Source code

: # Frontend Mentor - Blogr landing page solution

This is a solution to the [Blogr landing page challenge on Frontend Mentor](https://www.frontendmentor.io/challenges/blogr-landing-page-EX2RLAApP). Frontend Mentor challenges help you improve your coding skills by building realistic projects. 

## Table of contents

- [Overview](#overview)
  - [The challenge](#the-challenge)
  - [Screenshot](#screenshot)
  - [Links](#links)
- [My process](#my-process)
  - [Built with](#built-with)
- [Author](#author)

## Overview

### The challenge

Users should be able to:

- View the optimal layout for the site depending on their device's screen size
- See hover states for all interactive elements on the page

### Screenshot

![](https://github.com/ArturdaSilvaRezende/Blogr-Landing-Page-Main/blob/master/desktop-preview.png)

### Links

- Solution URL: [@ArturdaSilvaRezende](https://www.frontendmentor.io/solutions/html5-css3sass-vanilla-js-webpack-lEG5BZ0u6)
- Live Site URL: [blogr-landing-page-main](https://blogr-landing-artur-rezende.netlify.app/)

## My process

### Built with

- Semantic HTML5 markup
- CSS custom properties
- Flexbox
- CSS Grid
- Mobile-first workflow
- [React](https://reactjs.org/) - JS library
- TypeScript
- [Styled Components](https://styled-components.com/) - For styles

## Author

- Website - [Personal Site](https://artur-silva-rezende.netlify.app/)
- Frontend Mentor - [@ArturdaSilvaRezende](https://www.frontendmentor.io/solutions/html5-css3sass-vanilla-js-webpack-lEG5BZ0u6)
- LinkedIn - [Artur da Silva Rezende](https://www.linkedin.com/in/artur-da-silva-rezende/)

- What is required: Exactly the lines from the one with "Users should be" through the last line of the listing above must make up your answer.

- Exercise solution:
Users should be able to:

- View the optimal layout for the site depending on their device's screen size
- See hover states for all interactive elements on the page

### Screenshot

![](https://github.com/ArturdaSilvaRezende/Blogr-Landing-Page-Main/blob/master/desktop-preview.png)

### Links

- Solution URL: [@ArturdaSilvaRezende](https://www.frontendmentor.io/solutions/html5-css3sass-vanilla-js-webpack-lEG5BZ0u6)
- Live Site URL: [blogr-landing-page-main](https://blogr-landing-artur-rezende.netlify.app/)

## My process

### Built with

- Semantic HTML5 markup
- CSS custom properties
- Flexbox
- CSS Grid
- Mobile-first workflow
- [React](https://reactjs.org/) - JS library
- TypeScript
- [Styled Components](https://styled-components.com/) - For styles

## Author

- Website - [Personal Site](https://artur-silva-rezende.netlify.app/)
- Frontend Mentor - [@ArturdaSilvaRezende](https://www.frontendmentor.io/solutions/html5-css3sass-vanilla-js-webpack-lEG5BZ0u6)
- LinkedIn - [Artur da Silva Rezende](https://www.linkedin.com/in/artur-da-silva-rezende/)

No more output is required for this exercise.